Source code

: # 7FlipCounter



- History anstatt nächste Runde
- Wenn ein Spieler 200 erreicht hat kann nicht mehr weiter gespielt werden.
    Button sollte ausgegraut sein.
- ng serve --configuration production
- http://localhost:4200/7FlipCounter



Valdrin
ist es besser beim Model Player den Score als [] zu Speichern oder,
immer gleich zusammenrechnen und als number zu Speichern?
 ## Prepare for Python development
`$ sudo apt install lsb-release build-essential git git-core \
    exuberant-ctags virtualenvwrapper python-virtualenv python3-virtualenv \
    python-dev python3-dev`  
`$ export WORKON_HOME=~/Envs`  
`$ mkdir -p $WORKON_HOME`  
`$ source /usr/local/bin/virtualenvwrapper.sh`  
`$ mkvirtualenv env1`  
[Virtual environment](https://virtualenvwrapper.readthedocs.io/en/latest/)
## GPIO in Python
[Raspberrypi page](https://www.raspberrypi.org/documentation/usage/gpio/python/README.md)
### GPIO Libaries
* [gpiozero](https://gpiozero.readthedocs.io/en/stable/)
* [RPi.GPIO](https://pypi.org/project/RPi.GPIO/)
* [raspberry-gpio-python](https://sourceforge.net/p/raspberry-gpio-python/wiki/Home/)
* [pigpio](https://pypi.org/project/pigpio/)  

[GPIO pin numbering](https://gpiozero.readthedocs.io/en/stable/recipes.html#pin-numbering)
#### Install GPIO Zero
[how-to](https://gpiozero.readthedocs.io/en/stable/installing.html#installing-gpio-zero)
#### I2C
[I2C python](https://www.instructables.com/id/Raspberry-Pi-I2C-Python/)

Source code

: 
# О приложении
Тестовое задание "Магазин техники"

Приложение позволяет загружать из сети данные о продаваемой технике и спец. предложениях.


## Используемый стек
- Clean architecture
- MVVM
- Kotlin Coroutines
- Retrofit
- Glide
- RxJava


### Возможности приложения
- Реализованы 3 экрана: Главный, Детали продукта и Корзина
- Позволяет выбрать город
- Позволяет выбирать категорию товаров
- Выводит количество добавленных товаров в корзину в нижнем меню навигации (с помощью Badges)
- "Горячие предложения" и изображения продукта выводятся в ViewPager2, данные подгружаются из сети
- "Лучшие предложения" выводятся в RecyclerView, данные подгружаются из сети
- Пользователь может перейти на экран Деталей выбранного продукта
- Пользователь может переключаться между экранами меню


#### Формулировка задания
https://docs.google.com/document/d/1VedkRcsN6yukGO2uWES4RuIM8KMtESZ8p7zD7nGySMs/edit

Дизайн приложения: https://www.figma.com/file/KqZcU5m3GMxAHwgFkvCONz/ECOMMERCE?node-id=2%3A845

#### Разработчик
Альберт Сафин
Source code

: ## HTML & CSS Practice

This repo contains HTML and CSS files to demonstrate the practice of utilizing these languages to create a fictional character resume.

- _Aim of the task_: When you answer, set down the entries above precisely as they read.

- _Solution for this task_:
Source code

: # 7FlipCounter



- History anstatt nächste Runde
- Wenn ein Spieler 200 erreicht hat kann nicht mehr weiter gespielt werden.
    Button sollte ausgegraut sein.
- ng serve --configuration production
- http://localhost:4200/7FlipCounter



Valdrin
ist es besser beim Model Player den Score als [] zu Speichern oder,
immer gleich zusammenrechnen und als number zu Speichern?
 ## Prepare for Python development
`$ sudo apt install lsb-release build-essential git git-core \
    exuberant-ctags virtualenvwrapper python-virtualenv python3-virtualenv \
    python-dev python3-dev`  
`$ export WORKON_HOME=~/Envs`  
`$ mkdir -p $WORKON_HOME`  
`$ source /usr/local/bin/virtualenvwrapper.sh`  
`$ mkvirtualenv env1`  
[Virtual environment](https://virtualenvwrapper.readthedocs.io/en/latest/)
## GPIO in Python
[Raspberrypi page](https://www.raspberrypi.org/documentation/usage/gpio/python/README.md)
### GPIO Libaries
* [gpiozero](https://gpiozero.readthedocs.io/en/stable/)
* [RPi.GPIO](https://pypi.org/project/RPi.GPIO/)
* [raspberry-gpio-python](https://sourceforge.net/p/raspberry-gpio-python/wiki/Home/)
* [pigpio](https://pypi.org/project/pigpio/)  

[GPIO pin numbering](https://gpiozero.readthedocs.io/en/stable/recipes.html#pin-numbering)
#### Install GPIO Zero
[how-to](https://gpiozero.readthedocs.io/en/stable/installing.html#installing-gpio-zero)
#### I2C
[I2C python](https://www.instructables.com/id/Raspberry-Pi-I2C-Python/)

Source code

: 
# О приложении
Тестовое задание "Магазин техники"

Приложение позволяет загружать из сети данные о продаваемой технике и спец. предложениях.


## Используемый стек
- Clean architecture
- MVVM
- Kotlin Coroutines
- Retrofit
- Glide
- RxJava


### Возможности приложения
- Реализованы 3 экрана: Главный, Детали продукта и Корзина
- Позволяет выбрать город
- Позволяет выбирать категорию товаров
- Выводит количество добавленных товаров в корзину в нижнем меню навигации (с помощью Badges)
- "Горячие предложения" и изображения продукта выводятся в ViewPager2, данные подгружаются из сети
- "Лучшие предложения" выводятся в RecyclerView, данные подгружаются из сети
- Пользователь может перейти на экран Деталей выбранного продукта
- Пользователь может переключаться между экранами меню


#### Формулировка задания
https://docs.google.com/document/d/1VedkRcsN6yukGO2uWES4RuIM8KMtESZ8p7zD7nGySMs/edit

Дизайн приложения: https://www.figma.com/file/KqZcU5m3GMxAHwgFkvCONz/ECOMMERCE?node-id=2%3A845

#### Разработчик
Альберт Сафин
Source code

: ## HTML & CSS Practice

This repo contains HTML and CSS files to demonstrate the practice of utilizing these languages to create a fictional character resume.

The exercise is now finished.